「星月夜」のこと

 夢を描き続けている画家・鶴見厚子さんのことに関しては、しばらく前のブログで一度触れたことがある。家人は、市内の中学校の教員として働いていた頃、鶴見さんと同僚だったことがあり、その縁で私も彼女の絵に興味を持ったというわけである。彼女はその後美術の教師を辞めて画家となり、「夢の質感」をテーマに多くの作品を描いてきた。

 家人は、鶴見さんからところどころで個展の案内のハガキを受け取っていたようだが、当時は二人とも日々の仕事と暮らしに追われていて、絵を見に出掛けるような気分になれなかった。

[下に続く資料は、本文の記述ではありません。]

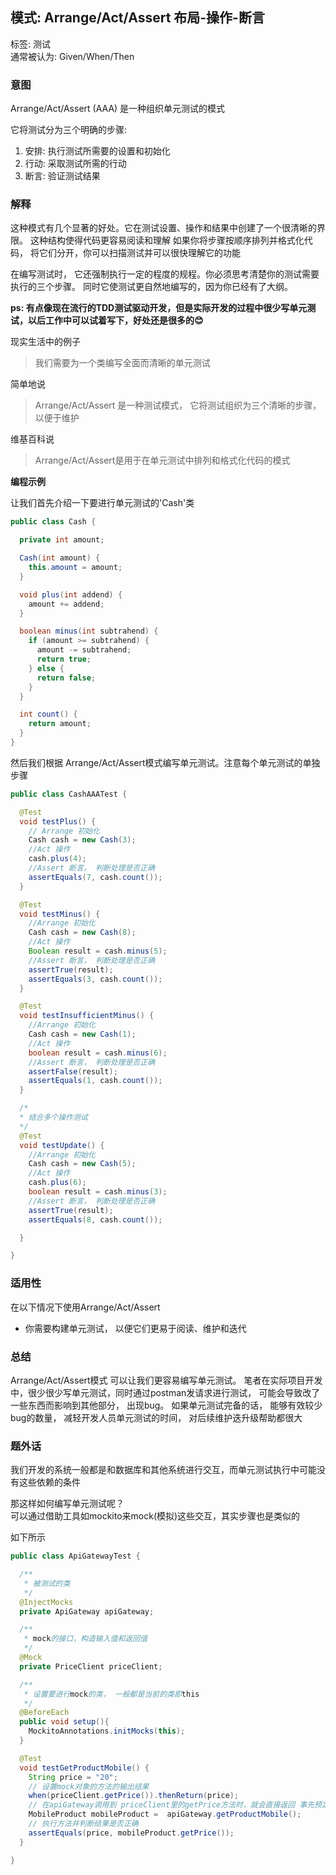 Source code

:模式: Arrange/Act/Assert 布局-操作-断言
---
标签: 测试  
通常被认为: Given/When/Then

### 意图
Arrange/Act/Assert (AAA) 是一种组织单元测试的模式

它将测试分为三个明确的步骤:
1. 安排: 执行测试所需要的设置和初始化
2. 行动: 采取测试所需的行动
3. 断言: 验证测试结果

### 解释
这种模式有几个显著的好处。它在测试设置、操作和结果中创建了一个很清晰的界限。
这种结构使得代码更容易阅读和理解
如果你将步骤按顺序排列并格式化代码， 将它们分开，你可以扫描测试并可以很快理解它的功能
 
在编写测试时， 它还强制执行一定的程度的规程。你必须思考清楚你的测试需要执行的三个步骤。
同时它使测试更自然地编写的，因为你已经有了大纲。

**ps: 有点像现在流行的TDD测试驱动开发，但是实际开发的过程中很少写单元测试，以后工作中可以试着写下，好处还是很多的😊**

现实生活中的例子
> 我们需要为一个类编写全面而清晰的单元测试

简单地说
> Arrange/Act/Assert 是一种测试模式， 它将测试组织为三个清晰的步骤， 以便于维护

维基百科说
> Arrange/Act/Assert是用于在单元测试中排列和格式化代码的模式

**编程示例**

让我们首先介绍一下要进行单元测试的'Cash'类

```java
public class Cash {

  private int amount;

  Cash(int amount) {
    this.amount = amount;
  }

  void plus(int addend) {
    amount += addend;
  }

  boolean minus(int subtrahend) {
    if (amount >= subtrahend) {
      amount -= subtrahend;
      return true;
    } else {
      return false;
    }
  }

  int count() {
    return amount;
  }
}
```

然后我们根据 Arrange/Act/Assert模式编写单元测试。注意每个单元测试的单独步骤

```java
public class CashAAATest {

  @Test
  void testPlus() {
    // Arrange 初始化
    Cash cash = new Cash(3);
    //Act 操作
    cash.plus(4);
    //Assert 断言， 判断处理是否正确
    assertEquals(7, cash.count());
  }

  @Test
  void testMinus() {
    //Arrange 初始化
    Cash cash = new Cash(8);
    //Act 操作
    Boolean result = cash.minus(5);
    //Assert 断言， 判断处理是否正确
    assertTrue(result);
    assertEquals(3, cash.count());
  }

  @Test
  void testInsufficientMinus() {
    //Arrange 初始化
    Cash cash = new Cash(1);
    //Act 操作
    boolean result = cash.minus(6);
    //Assert 断言， 判断处理是否正确
    assertFalse(result);
    assertEquals(1, cash.count());
  }

  /*
  * 结合多个操作测试
  */
  @Test
  void testUpdate() {
    //Arrange 初始化
    Cash cash = new Cash(5);
    //Act 操作
    cash.plus(6);
    boolean result = cash.minus(3);
    //Assert 断言， 判断处理是否正确
    assertTrue(result);
    assertEquals(8, cash.count());

  }

}
```

### 适用性
在以下情况下使用Arrange/Act/Assert
* 你需要构建单元测试， 以便它们更易于阅读、维护和迭代

### 总结
Arrange/Act/Assert模式 可以让我们更容易编写单元测试。
笔者在实际项目开发中，很少很少写单元测试，同时通过postman发请求进行测试， 可能会导致改了一些东西而影响到其他部分， 出现bug。
如果单元测试完备的话， 能够有效较少bug的数量， 减轻开发人员单元测试的时间， 对后续维护迭升级帮助都很大

### 题外话
我们开发的系统一般都是和数据库和其他系统进行交互，而单元测试执行中可能没有这些依赖的条件


那这样如何编写单元测试呢？  
可以通过借助工具如mockito来mock(模拟)这些交互，其实步骤也是类似的


如下所示
```java
public class ApiGatewayTest {

  /**
   * 被测试的类
   */
  @InjectMocks
  private ApiGateway apiGateway;

  /**
   * mock的接口，构造输入值和返回值
   */
  @Mock
  private PriceClient priceClient;

  /**
   * 设置要进行mock的类， 一般都是当前的类即this
   */
  @BeforeEach
  public void setup(){
    MockitoAnnotations.initMocks(this);
  }

  @Test
  void testGetProductMobile() {
    String price = "20";
    // 设置mock对象的方法的输出结果
    when(priceClient.getPrice()).thenReturn(price);
    // 在apiGateway调用到 priceClient里的getPrice方法时，就会直接返回 事先预定好的值
    MobileProduct mobileProduct =  apiGateway.getProductMobile();
    // 执行方法并判断结果是否正确
    assertEquals(price, mobileProduct.getPrice());
  }

}

```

ご無沙汰しているうちに案内は途絶え、彼女との繋がりも切れてしまったのである。
 
 ところが、去年ふとしたことから鶴見さんの動静を新聞記事で知った。彼女は元気に活躍されていた。こちらも年金暮らしとなったので、彼女の個展を見に行きたかったが、今度はこちらがなかなか彼女と連絡が取れないのである。やむなく、家人宛の昔々の年賀状を引っ張りだし、ブログに書いた文章を添えて手紙を出してみた。届くのかどうかまったく分からなかったのだが…。

 鶴見さんは、以前お住まいの所に今も住んでおられたために、運良く手紙が届き連絡が取れた。彼女の返事には個展開催の案内もあったので、早速出掛けてみた。昨年の11月28日のことである。その個展のタイトルは「回想譚」となっていた。譚とは話のことだから、これまでの作品を展示しつつ自らの画業を回想したくなったということなのだろうか。

 馬車道駅の側にあった画廊にも直ぐに辿り着き、鶴見さんと会った。私の方は鶴見さんの顔を知っていたが、彼女は私のことなど何も知らないし、もしかしたら家人の記憶もぼんやりしていたかもしれない。あれこれ雑談を交わしているうちに、彼女の記憶もクリアになってきたようだった。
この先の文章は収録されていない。